In season six, Caldiero performed well enough to again advance to the National Finals. He was able to complete Stage 1 of the Finals course, but failed on Stage 2's Double Salmon Ladder, ending his season.

Caldiero returned to Ninja Warrior in season seven and again advanced to the National Finals. He became the first competitor to finish Stage 3; fellow competitor Geoff Britten also finished the third Stage and advanced to Stage 4 along with Caldiero. Britten and Caldiero both completed the Stage 4 rope climb in the allotted time; Britten ran first, while Caldiero ran second and completed the Stage with a faster time. Because Caldiero's climb was faster, he was declared the season's official winner, and he received the title of the first "American Ninja Warrior." Because Britten ran first, however, some fans and competitors considered him to be the "first American Ninja Warrior"; Joe Moravsky stated: "In my opinion, Geoff is technically the first American Ninja Warrior and Isaac is the second. The only difference is Isaac climbed it faster so he gets the million and won the season." Caldiero, however, believed the dispute was unnecessary, saying "There is no distinction, it's the same title. There are pictures of me holding the trophy that says I'm the first American Ninja Warrior. I think they are trying to give him a moment too because he does deserve it, but as far as the rules go, there is one title. It's an all or nothing deal. If you look at other sports, if Michael Phelps beats everyone in the Olympics by a fraction of the second that's the way it is, even if everyone else 'finishes the course'." Caldiero has also been referred to as the "first American Ninja Warrior champion."

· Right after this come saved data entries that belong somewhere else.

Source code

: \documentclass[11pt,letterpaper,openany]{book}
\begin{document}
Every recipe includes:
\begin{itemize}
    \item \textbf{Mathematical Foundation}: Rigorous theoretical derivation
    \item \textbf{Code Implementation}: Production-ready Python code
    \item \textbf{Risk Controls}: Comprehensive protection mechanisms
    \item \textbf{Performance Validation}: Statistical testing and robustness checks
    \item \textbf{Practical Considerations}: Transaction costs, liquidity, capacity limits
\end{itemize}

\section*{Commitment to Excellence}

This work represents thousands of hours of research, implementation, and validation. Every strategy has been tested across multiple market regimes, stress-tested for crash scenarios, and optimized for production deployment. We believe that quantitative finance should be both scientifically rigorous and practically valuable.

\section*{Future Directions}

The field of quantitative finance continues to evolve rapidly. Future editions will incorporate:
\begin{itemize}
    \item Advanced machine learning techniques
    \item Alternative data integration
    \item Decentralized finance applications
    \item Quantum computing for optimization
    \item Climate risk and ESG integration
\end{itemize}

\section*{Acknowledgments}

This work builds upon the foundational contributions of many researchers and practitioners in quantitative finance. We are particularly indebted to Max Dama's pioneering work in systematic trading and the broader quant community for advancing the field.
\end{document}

In season eight, Caldiero did not return to the competition. Instead, he served as a spokesman for the series and its sponsor, POM Wonderful. It was revealed that he would make a return to Ninja Warrior by participating in the celebrity special of Ninja Warrior Germany in November 2017.

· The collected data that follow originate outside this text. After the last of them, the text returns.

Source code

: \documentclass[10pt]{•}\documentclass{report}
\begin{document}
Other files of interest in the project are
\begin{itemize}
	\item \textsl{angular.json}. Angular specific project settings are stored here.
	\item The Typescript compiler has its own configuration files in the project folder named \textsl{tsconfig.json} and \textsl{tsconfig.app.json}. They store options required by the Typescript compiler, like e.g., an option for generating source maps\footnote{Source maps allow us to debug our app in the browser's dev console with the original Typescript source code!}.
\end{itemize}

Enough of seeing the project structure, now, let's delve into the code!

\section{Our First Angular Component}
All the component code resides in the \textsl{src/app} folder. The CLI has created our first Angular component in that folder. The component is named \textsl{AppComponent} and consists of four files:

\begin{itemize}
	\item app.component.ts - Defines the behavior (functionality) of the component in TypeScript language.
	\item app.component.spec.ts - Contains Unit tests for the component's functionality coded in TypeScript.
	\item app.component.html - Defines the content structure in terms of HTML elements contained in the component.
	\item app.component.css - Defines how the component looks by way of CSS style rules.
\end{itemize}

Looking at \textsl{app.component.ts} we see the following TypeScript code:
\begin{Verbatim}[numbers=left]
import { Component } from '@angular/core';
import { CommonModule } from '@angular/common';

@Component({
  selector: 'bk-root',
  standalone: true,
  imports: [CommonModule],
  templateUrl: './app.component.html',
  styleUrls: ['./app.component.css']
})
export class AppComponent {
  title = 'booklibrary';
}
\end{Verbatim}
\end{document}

On April 24, 2018, Caldiero confirmed he would come out of retirement to compete in season ten of Ninja Warrior in the Indianapolis region. While he cleared the qualifying course, he fell early in the Indianapolis city finals and was unable to qualify for the National Finals in Las Vegas.

==Personal life==
Caldiero is the son of the polyartist Alex Caldiero and the brother of the poet Sara Caldiero. Despite having won the $1,000,000 prize from Ninja Warrior, he continues to live a simple lifestyle. He helps to develop Ninja Warrior gyms and can be found at Synergy Climbing and Ninja gym, bouldering at Stone Fort, volunteering or traveling the world with friends. He lives in Chattanooga, Tennessee.